→ Stored data
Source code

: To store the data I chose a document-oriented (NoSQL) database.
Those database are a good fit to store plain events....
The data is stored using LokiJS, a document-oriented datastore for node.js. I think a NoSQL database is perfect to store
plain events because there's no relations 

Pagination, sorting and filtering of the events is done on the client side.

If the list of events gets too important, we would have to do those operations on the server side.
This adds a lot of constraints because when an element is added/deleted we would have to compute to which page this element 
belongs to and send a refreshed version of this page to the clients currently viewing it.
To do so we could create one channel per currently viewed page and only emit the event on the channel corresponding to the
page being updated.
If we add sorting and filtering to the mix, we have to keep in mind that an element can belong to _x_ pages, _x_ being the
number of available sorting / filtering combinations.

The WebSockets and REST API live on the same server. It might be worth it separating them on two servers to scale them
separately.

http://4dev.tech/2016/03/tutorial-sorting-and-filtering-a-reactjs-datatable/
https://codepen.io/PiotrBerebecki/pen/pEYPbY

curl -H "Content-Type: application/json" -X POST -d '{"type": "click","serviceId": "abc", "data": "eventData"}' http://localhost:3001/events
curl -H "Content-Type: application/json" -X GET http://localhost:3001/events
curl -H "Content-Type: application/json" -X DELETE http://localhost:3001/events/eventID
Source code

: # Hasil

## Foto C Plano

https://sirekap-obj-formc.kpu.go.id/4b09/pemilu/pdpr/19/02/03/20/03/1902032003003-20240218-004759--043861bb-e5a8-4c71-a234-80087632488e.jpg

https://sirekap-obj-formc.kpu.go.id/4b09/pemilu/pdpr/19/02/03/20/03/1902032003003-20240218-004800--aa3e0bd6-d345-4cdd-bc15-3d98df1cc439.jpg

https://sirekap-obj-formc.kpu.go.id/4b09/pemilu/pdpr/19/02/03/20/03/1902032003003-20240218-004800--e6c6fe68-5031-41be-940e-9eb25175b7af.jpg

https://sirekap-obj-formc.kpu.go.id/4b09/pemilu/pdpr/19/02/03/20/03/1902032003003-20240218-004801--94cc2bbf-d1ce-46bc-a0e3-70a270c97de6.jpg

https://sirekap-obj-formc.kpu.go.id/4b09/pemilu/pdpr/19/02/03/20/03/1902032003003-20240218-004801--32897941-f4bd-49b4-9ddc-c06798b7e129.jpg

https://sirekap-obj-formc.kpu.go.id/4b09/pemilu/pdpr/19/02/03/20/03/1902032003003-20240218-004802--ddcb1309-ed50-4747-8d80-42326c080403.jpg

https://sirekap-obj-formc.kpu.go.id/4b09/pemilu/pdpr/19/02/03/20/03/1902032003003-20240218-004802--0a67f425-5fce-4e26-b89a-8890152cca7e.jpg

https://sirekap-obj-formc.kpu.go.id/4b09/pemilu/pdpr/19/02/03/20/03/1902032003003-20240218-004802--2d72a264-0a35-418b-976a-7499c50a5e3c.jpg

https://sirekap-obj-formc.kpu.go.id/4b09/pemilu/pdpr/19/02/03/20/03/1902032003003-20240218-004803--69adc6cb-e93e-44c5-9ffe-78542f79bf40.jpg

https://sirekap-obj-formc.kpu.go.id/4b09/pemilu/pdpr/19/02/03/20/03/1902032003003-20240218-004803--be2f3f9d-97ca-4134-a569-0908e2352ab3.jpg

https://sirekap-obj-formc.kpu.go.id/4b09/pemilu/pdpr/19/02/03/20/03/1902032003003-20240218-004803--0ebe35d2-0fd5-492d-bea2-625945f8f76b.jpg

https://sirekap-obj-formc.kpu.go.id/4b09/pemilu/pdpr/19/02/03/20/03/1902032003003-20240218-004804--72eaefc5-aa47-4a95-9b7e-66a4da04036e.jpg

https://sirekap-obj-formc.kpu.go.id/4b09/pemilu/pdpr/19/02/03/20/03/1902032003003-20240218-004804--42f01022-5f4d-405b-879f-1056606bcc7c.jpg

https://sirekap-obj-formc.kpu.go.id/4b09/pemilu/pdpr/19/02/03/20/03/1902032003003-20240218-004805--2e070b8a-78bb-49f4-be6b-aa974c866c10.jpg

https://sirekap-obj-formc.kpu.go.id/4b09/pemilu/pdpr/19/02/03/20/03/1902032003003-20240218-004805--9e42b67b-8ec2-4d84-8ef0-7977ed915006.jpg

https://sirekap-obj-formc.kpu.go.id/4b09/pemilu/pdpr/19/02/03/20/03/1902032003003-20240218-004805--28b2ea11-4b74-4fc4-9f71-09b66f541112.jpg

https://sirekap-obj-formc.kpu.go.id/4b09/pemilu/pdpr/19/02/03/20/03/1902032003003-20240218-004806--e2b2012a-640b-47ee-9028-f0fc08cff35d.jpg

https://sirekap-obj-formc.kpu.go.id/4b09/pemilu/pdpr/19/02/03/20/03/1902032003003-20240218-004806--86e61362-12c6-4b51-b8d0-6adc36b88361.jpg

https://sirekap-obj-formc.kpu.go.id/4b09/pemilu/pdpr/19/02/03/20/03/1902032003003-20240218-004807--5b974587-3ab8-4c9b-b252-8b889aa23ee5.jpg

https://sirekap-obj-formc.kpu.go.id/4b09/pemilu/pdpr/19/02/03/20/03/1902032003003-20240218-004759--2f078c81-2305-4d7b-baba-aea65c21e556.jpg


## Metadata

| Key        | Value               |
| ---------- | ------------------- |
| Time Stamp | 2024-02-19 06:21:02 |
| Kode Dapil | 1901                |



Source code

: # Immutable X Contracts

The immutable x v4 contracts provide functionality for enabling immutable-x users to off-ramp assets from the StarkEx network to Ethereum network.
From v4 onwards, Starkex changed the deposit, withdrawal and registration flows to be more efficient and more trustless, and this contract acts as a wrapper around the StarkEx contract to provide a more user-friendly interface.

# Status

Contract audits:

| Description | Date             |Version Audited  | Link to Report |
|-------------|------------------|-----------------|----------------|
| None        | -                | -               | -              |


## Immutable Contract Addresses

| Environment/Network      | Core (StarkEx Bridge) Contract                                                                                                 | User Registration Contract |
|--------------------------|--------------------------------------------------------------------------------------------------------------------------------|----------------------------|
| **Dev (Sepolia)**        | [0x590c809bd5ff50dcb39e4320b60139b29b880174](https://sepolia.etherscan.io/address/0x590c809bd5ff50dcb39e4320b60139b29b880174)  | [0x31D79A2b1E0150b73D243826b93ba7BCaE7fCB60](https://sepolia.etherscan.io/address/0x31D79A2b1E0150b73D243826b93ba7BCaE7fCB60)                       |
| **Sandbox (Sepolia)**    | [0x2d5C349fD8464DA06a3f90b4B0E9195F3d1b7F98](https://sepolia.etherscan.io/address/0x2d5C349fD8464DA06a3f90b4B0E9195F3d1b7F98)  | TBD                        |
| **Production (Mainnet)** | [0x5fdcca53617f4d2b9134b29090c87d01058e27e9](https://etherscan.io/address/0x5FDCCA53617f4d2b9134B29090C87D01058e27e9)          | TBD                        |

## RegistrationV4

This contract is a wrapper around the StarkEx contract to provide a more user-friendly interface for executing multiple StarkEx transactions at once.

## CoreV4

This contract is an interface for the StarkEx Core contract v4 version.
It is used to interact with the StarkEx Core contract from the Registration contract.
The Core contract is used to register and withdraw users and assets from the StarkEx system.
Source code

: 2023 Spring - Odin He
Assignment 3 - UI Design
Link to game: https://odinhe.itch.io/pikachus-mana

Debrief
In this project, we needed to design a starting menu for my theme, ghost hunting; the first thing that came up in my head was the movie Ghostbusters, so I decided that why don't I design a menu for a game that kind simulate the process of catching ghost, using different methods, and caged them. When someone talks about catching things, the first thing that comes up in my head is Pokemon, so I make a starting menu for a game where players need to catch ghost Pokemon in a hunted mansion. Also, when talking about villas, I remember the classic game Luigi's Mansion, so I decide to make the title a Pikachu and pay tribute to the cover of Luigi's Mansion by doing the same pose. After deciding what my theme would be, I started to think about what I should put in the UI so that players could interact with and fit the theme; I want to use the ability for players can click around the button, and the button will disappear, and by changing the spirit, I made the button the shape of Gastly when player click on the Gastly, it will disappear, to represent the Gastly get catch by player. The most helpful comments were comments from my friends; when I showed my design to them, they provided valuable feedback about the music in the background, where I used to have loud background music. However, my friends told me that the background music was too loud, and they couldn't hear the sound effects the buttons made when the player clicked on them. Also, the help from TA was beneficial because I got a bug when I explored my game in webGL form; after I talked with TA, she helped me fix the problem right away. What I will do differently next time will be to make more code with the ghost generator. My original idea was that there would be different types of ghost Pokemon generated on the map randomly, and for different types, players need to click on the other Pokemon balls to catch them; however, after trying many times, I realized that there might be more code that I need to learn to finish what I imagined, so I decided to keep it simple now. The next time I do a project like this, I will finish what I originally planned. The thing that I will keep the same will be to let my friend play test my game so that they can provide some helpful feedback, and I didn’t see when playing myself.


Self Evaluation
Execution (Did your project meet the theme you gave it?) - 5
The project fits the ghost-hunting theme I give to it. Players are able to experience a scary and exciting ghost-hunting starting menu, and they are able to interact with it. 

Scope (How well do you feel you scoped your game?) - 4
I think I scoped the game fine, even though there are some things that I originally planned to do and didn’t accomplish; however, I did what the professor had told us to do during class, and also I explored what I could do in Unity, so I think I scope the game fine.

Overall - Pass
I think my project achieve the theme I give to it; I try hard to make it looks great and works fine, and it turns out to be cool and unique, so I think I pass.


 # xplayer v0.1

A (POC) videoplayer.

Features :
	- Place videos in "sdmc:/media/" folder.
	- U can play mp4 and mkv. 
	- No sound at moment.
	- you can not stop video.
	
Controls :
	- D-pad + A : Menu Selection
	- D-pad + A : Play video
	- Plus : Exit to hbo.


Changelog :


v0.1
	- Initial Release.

→ Task
Every line of the material above that has the string "NoSQL" needs pulling out.

→ Response
: To store the data I chose a document-oriented (NoSQL) database.
The data is stored using LokiJS, a document-oriented datastore for node.js. I think a NoSQL database is perfect to store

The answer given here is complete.